[Dataset entries]
%%
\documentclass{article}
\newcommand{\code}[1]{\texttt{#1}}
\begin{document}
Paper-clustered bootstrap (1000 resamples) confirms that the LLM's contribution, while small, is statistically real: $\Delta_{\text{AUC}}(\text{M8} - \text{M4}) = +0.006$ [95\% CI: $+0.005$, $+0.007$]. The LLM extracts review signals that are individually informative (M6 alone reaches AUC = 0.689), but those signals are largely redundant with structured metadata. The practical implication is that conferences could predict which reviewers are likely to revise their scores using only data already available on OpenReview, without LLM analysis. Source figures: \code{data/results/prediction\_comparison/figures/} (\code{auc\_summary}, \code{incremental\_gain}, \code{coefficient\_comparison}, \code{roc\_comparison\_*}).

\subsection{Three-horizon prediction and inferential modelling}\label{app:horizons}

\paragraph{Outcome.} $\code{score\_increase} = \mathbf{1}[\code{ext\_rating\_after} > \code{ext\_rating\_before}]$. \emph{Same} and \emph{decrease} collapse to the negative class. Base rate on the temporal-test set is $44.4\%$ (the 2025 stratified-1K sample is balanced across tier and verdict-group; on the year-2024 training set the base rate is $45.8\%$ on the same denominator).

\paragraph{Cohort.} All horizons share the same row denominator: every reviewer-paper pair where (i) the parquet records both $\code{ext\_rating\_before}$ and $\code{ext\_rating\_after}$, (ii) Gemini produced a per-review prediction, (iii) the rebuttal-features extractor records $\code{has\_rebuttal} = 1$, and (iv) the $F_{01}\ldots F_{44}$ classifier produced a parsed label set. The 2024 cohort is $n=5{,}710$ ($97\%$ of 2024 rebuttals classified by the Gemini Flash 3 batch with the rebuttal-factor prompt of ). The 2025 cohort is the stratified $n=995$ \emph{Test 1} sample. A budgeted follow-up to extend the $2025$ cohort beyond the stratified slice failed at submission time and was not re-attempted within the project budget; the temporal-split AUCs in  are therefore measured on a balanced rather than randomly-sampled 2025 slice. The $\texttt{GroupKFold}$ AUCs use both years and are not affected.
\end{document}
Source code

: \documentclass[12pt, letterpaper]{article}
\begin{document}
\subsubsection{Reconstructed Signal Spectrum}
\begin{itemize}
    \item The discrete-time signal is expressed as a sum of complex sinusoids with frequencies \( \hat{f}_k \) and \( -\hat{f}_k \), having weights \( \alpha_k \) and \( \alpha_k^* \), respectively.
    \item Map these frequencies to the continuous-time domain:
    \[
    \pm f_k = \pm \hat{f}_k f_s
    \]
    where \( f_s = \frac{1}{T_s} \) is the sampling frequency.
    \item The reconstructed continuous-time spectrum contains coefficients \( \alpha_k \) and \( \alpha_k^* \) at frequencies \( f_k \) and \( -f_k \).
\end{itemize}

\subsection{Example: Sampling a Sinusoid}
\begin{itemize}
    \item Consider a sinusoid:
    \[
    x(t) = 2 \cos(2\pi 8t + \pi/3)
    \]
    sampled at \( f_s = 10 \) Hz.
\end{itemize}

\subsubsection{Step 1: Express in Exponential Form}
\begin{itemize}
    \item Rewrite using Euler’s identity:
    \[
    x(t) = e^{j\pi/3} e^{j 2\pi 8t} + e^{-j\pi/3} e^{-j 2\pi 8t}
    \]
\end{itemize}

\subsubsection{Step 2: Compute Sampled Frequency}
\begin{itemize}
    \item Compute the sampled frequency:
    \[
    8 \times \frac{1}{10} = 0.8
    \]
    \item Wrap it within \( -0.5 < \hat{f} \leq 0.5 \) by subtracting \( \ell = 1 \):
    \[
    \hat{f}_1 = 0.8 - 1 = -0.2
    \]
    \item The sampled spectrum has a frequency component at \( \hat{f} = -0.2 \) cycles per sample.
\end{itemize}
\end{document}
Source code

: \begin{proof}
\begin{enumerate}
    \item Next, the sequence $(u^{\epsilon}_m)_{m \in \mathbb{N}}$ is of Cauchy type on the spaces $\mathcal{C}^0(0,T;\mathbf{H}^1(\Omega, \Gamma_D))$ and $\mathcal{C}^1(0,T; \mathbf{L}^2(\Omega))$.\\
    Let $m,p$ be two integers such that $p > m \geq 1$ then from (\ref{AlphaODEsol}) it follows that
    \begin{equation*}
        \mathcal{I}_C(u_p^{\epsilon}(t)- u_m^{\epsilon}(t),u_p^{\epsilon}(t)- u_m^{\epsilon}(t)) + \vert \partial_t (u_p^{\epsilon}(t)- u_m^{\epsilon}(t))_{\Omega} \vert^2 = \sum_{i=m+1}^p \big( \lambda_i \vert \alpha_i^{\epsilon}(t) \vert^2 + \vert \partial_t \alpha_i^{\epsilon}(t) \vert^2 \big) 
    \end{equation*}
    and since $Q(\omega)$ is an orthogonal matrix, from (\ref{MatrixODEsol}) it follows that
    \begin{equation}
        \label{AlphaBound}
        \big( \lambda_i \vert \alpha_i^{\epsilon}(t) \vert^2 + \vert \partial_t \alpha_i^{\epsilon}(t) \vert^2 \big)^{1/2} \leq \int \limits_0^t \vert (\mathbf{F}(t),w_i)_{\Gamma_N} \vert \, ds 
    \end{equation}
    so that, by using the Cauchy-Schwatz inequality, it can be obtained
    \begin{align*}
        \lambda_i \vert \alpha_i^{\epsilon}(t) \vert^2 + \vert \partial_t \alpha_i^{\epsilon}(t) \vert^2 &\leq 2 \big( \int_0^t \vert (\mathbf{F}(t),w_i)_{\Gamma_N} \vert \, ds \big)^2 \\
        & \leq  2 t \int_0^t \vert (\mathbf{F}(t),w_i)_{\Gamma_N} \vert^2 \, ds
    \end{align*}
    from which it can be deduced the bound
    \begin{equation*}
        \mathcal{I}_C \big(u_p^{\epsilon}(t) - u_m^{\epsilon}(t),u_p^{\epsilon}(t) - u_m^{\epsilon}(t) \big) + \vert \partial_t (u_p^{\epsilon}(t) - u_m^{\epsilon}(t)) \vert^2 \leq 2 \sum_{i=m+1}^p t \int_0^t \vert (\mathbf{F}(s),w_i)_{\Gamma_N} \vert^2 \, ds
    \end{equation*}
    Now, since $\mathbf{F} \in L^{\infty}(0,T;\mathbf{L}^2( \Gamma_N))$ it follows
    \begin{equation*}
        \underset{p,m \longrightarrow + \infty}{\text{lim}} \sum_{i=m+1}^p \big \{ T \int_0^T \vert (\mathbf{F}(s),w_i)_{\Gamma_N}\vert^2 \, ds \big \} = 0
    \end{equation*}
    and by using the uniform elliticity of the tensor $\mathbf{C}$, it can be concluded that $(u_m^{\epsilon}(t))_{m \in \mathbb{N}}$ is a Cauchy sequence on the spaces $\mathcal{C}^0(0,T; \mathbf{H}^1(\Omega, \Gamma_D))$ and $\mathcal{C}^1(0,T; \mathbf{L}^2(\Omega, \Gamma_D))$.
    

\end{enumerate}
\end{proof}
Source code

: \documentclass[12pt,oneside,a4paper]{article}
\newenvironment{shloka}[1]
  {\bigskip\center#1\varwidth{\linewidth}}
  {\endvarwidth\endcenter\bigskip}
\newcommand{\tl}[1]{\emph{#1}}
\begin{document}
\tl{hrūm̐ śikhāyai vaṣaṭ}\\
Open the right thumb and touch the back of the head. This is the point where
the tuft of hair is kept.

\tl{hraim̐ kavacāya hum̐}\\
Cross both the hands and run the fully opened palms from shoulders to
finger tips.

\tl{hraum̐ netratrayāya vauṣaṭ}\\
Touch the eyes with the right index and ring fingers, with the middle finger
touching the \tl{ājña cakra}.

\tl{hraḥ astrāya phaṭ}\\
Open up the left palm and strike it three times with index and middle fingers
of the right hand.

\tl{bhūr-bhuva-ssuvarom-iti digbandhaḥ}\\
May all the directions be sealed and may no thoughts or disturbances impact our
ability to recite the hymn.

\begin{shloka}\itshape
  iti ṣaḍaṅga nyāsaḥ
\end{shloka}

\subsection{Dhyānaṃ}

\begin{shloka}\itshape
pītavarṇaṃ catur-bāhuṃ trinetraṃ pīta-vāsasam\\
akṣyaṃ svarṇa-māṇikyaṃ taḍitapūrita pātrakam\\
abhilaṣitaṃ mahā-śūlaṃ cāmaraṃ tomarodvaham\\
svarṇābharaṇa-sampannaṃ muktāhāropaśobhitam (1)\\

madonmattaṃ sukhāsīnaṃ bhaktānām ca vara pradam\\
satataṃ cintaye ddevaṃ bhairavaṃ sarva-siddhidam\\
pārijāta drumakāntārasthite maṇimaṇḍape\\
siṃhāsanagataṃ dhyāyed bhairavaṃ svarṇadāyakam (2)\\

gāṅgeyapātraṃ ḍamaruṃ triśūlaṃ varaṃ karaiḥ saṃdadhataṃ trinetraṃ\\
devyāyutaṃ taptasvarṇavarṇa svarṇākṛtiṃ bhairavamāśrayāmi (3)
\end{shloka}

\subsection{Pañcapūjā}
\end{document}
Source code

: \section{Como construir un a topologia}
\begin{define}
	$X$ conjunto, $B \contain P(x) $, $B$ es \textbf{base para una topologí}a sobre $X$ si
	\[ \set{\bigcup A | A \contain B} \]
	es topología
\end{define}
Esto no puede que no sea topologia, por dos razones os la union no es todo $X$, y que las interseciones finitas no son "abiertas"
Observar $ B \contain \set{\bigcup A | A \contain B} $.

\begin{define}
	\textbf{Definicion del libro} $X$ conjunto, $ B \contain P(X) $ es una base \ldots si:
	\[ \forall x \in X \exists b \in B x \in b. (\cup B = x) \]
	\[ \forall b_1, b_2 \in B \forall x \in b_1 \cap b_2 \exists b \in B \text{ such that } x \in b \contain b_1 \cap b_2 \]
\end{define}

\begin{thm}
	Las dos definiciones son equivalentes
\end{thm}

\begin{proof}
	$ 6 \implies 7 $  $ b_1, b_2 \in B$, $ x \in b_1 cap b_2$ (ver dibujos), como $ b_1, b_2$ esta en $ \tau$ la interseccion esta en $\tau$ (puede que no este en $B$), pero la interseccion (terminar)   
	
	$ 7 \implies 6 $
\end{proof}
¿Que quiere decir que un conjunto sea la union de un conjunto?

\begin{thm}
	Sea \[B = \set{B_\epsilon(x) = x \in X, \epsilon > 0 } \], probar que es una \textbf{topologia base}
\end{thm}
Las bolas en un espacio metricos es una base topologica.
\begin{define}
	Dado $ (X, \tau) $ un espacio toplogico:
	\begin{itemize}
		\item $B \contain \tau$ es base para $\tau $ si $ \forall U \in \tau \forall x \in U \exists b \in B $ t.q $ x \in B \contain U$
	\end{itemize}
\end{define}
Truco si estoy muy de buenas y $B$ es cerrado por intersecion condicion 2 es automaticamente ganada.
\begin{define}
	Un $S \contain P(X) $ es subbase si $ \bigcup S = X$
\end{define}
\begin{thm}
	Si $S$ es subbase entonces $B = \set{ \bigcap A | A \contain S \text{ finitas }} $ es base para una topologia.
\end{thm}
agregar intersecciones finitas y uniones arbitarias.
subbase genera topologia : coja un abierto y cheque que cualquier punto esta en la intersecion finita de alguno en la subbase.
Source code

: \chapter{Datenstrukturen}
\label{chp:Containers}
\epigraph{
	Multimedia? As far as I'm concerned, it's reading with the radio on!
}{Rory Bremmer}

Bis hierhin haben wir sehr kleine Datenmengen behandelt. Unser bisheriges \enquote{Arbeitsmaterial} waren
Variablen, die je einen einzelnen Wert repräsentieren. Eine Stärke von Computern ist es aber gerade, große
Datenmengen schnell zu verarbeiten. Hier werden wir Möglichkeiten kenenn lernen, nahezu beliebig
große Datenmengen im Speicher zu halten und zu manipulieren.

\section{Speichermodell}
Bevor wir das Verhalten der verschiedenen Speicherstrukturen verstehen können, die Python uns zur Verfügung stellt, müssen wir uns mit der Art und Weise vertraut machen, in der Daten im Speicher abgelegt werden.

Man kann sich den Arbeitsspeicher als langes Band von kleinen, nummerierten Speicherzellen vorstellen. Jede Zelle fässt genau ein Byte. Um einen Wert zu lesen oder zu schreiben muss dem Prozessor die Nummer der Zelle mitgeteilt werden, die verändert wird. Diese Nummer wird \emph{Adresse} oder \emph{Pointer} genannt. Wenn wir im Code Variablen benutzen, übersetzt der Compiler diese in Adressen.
%%
> _Your task_:
Counting only lines of the data above that hold "espacio", report the total and nothing else.

> _Finished exercise_:
2